Hallo Eleonora,
mir hat dein Prolog deshalb so gut gefallen, weil du die beiden Personen mit jeder Zeile lebendiger werden lässt. Besonders Alkarion hat es mir angetan, er hat etwas geheimnisvolles an sich, zu dem man gleich Vertrauen findet. Nur eine Stelle (und sicher ist sie unbedeutend) bin ich gestolpert: „... dass du den Größteil mühelos kapiert hast ...” hat er gesagt. Ich meine, dass das Wort in ‚verstanden’ o.ä. getauscht werden müsste, so redet er in meinen Augen nicht.
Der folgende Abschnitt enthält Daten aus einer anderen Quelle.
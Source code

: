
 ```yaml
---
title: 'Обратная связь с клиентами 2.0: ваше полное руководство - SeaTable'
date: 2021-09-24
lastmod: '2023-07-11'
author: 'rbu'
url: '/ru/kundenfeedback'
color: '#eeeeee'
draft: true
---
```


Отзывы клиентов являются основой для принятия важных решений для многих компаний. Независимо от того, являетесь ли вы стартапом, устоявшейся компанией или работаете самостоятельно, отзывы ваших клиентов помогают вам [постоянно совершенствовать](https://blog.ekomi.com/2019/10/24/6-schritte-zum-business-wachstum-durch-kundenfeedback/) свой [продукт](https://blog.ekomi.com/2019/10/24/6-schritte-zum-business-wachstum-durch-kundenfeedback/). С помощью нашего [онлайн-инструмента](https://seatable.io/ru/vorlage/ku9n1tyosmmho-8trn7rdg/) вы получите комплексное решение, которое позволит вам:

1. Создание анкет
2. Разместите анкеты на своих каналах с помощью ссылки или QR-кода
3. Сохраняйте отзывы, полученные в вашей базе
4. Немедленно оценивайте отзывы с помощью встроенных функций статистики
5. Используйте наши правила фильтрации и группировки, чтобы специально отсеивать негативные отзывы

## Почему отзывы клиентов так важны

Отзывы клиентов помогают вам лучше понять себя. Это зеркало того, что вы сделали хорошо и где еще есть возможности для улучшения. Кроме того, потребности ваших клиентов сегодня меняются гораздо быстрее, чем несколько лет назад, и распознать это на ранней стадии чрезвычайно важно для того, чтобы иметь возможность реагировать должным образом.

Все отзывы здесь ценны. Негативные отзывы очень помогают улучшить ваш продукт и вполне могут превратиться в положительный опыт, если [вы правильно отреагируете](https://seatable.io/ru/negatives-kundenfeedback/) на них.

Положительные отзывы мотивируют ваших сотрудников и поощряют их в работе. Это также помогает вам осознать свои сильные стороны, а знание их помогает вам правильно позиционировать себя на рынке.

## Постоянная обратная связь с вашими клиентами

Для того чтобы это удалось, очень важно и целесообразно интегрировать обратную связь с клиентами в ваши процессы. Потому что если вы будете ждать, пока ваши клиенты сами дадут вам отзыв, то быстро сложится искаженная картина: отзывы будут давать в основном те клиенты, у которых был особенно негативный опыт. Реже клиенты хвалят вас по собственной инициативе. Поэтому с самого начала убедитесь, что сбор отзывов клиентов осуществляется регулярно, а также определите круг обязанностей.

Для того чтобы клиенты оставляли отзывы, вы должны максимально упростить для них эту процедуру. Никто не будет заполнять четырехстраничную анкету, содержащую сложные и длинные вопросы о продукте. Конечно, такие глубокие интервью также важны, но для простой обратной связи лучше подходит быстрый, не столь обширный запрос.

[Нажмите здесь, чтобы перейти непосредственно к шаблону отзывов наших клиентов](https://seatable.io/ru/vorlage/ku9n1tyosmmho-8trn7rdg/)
Bei Deira bin ich unentschlossen geblieben, ob sie nun eher böses im Schilde führt - was dann aber in den nächsten Abschnitten zunichte gemacht wird, dann aber wieder doch ... sie schein mir rätselhaft, aber interessant rätselhaft. Das lockt nach einem Weiterlesen. Was mir allerdings nicht einleuchten will: Warum ist sie erst neun Jahre alt? Klar, im Vergleich zu Menschen viel zu jung, aber am Anfang denkt man, sie sei ein Mensch. Ich habe auch nicht erkannt, was genau ihr Ziel ist, ihre Bestimmung. Irgendwo muss ein Problem auftauchen, damit man weiterliest. Ist es ihr altes Volk, das sie retten will? Ich meine, ein kleiner Hinweis fehlt darauf, nur andeutungsweise. Vielleicht aber hab ich es auch überlesen!